On the hunt for tree climbing lions in the Ishasha sector of Uganda’s Queen Elizabeth National Park, we stayed at Enjojo Lodge for one night. The birth of a baby elephant on the land during the construction of the lodge led to the name ‘Enjojo Lodge’, which means ‘elephant’ in the local Rukiga language.
There are seven luxury cottages and ours (B7) was the furthest away apart from tents, but the path was well paved and flat.
Our cottage had a high thick thatched roof. The room was large with double bed and mosquito net but only two small pillows which were inadequate for the size of the bed.

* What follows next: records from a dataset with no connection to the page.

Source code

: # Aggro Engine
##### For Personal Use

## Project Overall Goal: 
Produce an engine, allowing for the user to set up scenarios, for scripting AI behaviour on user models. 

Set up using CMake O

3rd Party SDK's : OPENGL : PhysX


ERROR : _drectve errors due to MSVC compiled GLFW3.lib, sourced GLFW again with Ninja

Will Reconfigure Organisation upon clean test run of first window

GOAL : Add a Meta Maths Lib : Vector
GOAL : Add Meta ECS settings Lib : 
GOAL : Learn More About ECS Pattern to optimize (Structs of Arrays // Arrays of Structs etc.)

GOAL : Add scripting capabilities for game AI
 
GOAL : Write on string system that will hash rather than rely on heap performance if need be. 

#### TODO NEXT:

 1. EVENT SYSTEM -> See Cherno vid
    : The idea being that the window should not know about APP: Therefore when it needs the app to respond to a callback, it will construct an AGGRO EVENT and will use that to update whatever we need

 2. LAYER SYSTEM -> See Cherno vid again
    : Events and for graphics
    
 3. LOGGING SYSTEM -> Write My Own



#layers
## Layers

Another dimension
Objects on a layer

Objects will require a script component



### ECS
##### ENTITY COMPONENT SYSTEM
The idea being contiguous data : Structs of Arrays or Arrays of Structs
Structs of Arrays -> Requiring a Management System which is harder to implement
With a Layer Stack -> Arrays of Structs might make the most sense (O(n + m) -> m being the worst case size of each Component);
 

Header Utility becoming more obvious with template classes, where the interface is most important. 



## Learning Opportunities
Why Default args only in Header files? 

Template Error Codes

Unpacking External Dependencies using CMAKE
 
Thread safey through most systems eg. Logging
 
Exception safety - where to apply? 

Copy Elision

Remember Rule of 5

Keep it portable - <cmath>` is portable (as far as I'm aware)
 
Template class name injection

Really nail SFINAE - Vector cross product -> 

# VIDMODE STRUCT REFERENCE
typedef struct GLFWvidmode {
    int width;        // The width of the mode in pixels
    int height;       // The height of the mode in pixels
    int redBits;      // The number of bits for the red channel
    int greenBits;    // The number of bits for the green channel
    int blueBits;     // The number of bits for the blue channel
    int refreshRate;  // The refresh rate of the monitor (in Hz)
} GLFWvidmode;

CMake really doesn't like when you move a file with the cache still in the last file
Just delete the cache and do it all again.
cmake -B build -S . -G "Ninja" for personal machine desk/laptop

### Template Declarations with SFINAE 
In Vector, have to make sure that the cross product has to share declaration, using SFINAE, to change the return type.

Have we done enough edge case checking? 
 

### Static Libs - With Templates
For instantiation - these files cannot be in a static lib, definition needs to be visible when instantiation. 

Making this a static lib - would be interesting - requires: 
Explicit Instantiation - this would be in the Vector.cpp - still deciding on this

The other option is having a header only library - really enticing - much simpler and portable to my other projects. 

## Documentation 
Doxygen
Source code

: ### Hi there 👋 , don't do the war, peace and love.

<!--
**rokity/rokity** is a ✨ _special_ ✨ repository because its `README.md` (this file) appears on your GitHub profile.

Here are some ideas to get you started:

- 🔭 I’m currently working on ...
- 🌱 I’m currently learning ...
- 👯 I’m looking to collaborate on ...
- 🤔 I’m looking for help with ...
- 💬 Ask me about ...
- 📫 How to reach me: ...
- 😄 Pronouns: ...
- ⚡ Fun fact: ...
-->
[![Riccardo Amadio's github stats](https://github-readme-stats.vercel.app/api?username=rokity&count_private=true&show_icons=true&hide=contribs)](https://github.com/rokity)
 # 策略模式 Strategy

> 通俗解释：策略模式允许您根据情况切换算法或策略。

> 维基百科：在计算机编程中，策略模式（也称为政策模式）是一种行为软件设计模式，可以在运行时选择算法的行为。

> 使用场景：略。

It was simply furnished with bedside tables, racks to open two suitcases, table and chair and two armchairs – there was no fridge, TV, hairdryer or safe. As power is solar generated, there was only mobile phone charging in the room (2 USB points), but batteries etc, could be charged in the restaurant.
The bathroom had a large open wardrobe area made from bamboo and a great bamboo towel rail. Neither of the two stone hand basins had hot water, but lighting was good. There was also an excellent outdoor shower, and we were advised to run the water for three minutes because of the distance it had to travel. However, when it arrived, it was hot and powerful.
We enjoyed sitting out on our semi-circular covered wooden deck which possibly because of the high thatched roof, was shaded, and cool.
Whilst we could wander freely during the day, because of elephants, we had to be accompanied in the dark by an armed ranger.
Our package included all meals and lunch on arrival comprised of tomato soup and a roll, followed by vegetable curry with a small portion of rice as requested, finishing with fresh fruit salad of pineapple, mango, watermelon and passion fruit.
On checking in, we’d been told that the local school would sing for the muzungus at 7pm but this was cancelled at the last minute, perhaps because there were only two other guests.
In the evening, the fire pit was lit (with chairs all around it) and having ordered beers which came with popcorn, we sat overlooking the lake. Dinner was pumpkin soup, lentil dal, rice and a chapatti (the choice had been fish with potatoes) but we decided to skip pancakes and syrup. We finished with coffee, nicely served in a cafetiere and a nightcap of Amarula.
For breakfast we enjoyed passion fruit juice, a cafetiere of coffee with hot milk, fruit platter, and having declined eggs, we settled for toast, jam and peanut butter.
This was a simple but lovely place with friendly staff, and it was easy to see why our Bradt guide designated it an author’s favourite.